Possono essere qualunque cosa. Ma la loro forma vera, quando nascono e ancora non sanno del vento, del cielo, dell’acqua, qual è?
Io sono così. Io sono una nuvola.
Cambio forma in continuazione. Mi adatto al vento che soffia nella mia giornata. E sono prima cumulonembo, poi cirro. Poi ancora strato.
Dipende da te. Dal tempo. Da quanta gioia e quanto dolore riesco a tenere nel mio stomaco. Dipende dai ricordi. Da come vengono fuori e divorano il tempo presente, della mia quotidianità.
Non mi ricordo, io, che forma avevo.
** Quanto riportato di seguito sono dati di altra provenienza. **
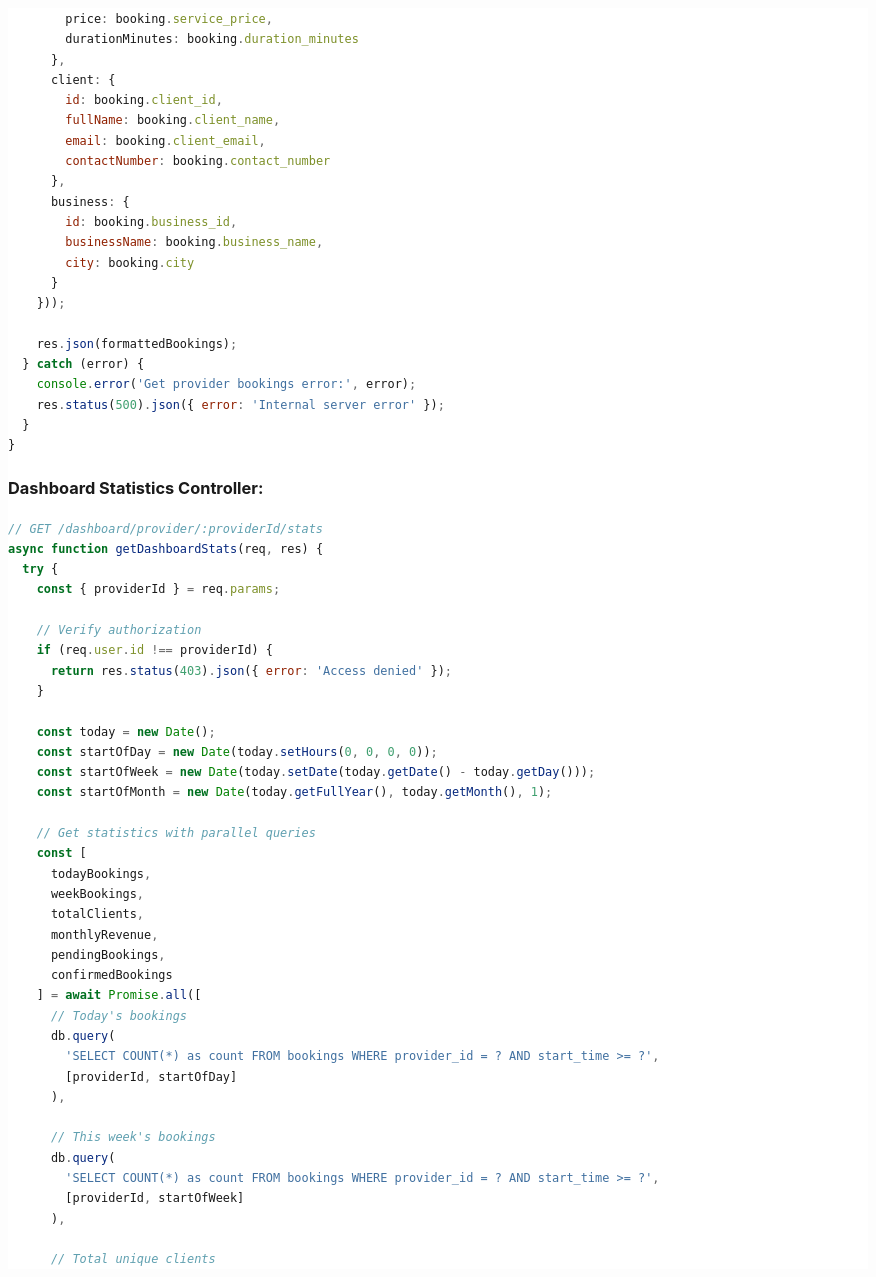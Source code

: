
 ```javascript
        price: booking.service_price,
        durationMinutes: booking.duration_minutes
      },
      client: {
        id: booking.client_id,
        fullName: booking.client_name,
        email: booking.client_email,
        contactNumber: booking.contact_number
      },
      business: {
        id: booking.business_id,
        businessName: booking.business_name,
        city: booking.city
      }
    }));
    
    res.json(formattedBookings);
  } catch (error) {
    console.error('Get provider bookings error:', error);
    res.status(500).json({ error: 'Internal server error' });
  }
}
```

### **Dashboard Statistics Controller:**
```javascript
// GET /dashboard/provider/:providerId/stats
async function getDashboardStats(req, res) {
  try {
    const { providerId } = req.params;
    
    // Verify authorization
    if (req.user.id !== providerId) {
      return res.status(403).json({ error: 'Access denied' });
    }
    
    const today = new Date();
    const startOfDay = new Date(today.setHours(0, 0, 0, 0));
    const startOfWeek = new Date(today.setDate(today.getDate() - today.getDay()));
    const startOfMonth = new Date(today.getFullYear(), today.getMonth(), 1);
    
    // Get statistics with parallel queries
    const [
      todayBookings,
      weekBookings,
      totalClients,
      monthlyRevenue,
      pendingBookings,
      confirmedBookings
    ] = await Promise.all([
      // Today's bookings
      db.query(
        'SELECT COUNT(*) as count FROM bookings WHERE provider_id = ? AND start_time >= ?',
        [providerId, startOfDay]
      ),
      
      // This week's bookings
      db.query(
        'SELECT COUNT(*) as count FROM bookings WHERE provider_id = ? AND start_time >= ?',
        [providerId, startOfWeek]
      ),
      
      // Total unique clients
```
La mia forma originale, quella con cui sono venuto fuori dalla vagina di mia madre. Ero come lei? All’istituto, dove sono stato fino ai miei diciotto anni, non l’avevano mai vista.
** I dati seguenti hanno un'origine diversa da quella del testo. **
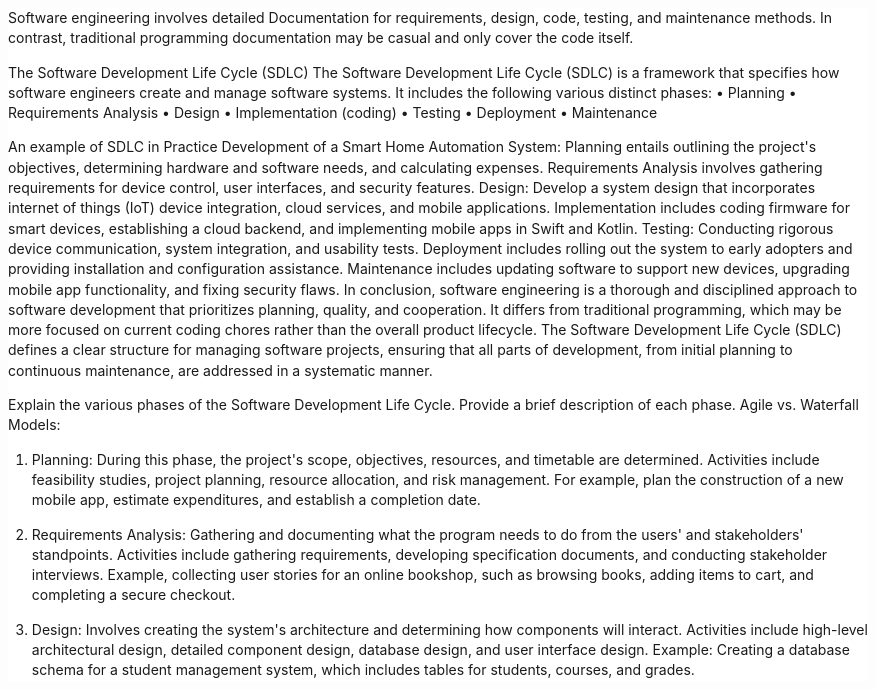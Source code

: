 Software engineering involves detailed Documentation for requirements, design, code, testing, and maintenance methods. In contrast, traditional programming documentation may be casual and only cover the code itself.

The Software Development Life Cycle (SDLC)
The Software Development Life Cycle (SDLC) is a framework that specifies how software engineers create and manage software systems. It includes the following various distinct phases:
•	Planning
•	Requirements Analysis
•	Design 
•	Implementation (coding)
•	Testing 
•	Deployment 
•	Maintenance

An example of SDLC in Practice
Development of a Smart Home Automation System:
Planning entails outlining the project's objectives, determining hardware and software needs, and calculating expenses. Requirements Analysis involves gathering requirements for device control, user interfaces, and security features. Design: Develop a system design that incorporates internet of things (IoT) device integration, cloud services, and mobile applications. Implementation includes coding firmware for smart devices, establishing a cloud backend, and implementing mobile apps in Swift and Kotlin. Testing: Conducting rigorous device communication, system integration, and usability tests. Deployment includes rolling out the system to early adopters and providing installation and configuration assistance. Maintenance includes updating software to support new devices, upgrading mobile app functionality, and fixing security flaws.
In conclusion, software engineering is a thorough and disciplined approach to software development that prioritizes planning, quality, and cooperation. It differs from traditional programming, which may be more focused on current coding chores rather than the overall product lifecycle. The Software Development Life Cycle (SDLC) defines a clear structure for managing software projects, ensuring that all parts of development, from initial planning to continuous maintenance, are addressed in a systematic manner.


Explain the various phases of the Software Development Life Cycle. Provide a brief description of each phase.
Agile vs. Waterfall Models:

1.	Planning:
During this phase, the project's scope, objectives, resources, and timetable are determined. Activities include feasibility studies, project planning, resource allocation, and risk management. For example, plan the construction of a new mobile app, estimate expenditures, and establish a completion date.

2.	Requirements Analysis:
Gathering and documenting what the program needs to do from the users' and stakeholders' standpoints. Activities include gathering requirements, developing specification documents, and conducting stakeholder interviews. Example, collecting user stories for an online bookshop, such as browsing books, adding items to cart, and completing a secure checkout.

3.	Design: 
Involves creating the system's architecture and determining how components will interact. Activities include high-level architectural design, detailed component design, database design, and user interface design. Example: Creating a database schema for a student management system, which includes tables for students, courses, and grades.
Certe volte penso di essere comparso proprio là, nell’incubatrice calda dell’ospedale, come un pulcino striminzito e pigolante.
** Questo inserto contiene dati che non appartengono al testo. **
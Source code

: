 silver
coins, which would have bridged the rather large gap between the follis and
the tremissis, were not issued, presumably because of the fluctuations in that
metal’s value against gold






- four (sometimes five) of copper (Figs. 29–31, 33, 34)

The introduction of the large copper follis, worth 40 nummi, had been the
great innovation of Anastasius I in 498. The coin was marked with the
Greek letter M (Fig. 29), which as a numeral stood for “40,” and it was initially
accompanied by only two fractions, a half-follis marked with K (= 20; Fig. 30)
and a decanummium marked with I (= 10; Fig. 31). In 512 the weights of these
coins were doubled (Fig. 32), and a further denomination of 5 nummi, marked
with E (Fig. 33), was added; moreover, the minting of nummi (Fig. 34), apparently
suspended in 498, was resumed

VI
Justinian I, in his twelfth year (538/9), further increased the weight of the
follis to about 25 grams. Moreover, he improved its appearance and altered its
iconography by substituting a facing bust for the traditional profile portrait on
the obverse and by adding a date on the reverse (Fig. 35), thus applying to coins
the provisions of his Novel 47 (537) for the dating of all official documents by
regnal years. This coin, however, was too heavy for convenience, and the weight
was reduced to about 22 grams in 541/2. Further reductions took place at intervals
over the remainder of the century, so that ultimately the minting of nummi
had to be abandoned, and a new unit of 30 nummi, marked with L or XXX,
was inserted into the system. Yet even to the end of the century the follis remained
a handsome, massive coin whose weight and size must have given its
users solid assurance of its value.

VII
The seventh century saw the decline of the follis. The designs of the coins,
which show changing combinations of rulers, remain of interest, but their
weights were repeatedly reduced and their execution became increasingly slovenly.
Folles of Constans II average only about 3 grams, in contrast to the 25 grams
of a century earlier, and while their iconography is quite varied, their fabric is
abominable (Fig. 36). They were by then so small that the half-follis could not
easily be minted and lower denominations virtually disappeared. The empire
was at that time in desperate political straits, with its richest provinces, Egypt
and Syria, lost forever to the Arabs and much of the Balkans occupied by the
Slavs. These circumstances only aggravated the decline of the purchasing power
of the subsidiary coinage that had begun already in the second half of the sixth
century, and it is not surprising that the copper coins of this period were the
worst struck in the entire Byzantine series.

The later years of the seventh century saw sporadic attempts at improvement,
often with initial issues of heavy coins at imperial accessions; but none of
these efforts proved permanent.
Un essere capitato. Un incidente che in fondo non sconvolge, che lascia indifferenti.
Ho iniziato a cambiare forma molto presto: e adesso sono un ibrido mutevole come un accumulo di particelle d’acqua, trasportato dal vento. Ci ho guadagnato in leggerezza. Posso essere uomo. Ma anche donna. Ho un bel seno, sono glabro. Ho due labbra gonfie e sensuali. Ma il mio pene è ancora lì, saldo tra le cosce.
L’operazione definitiva non l’ho ancora fatta. Forse non la farò.
Non mi piace avere una forma. Sono una nuvola, io.
Perché le nuvole le guardano tutti, basta alzare gli occhi. E ognuno ci vede quello che crede. Quello che vuole.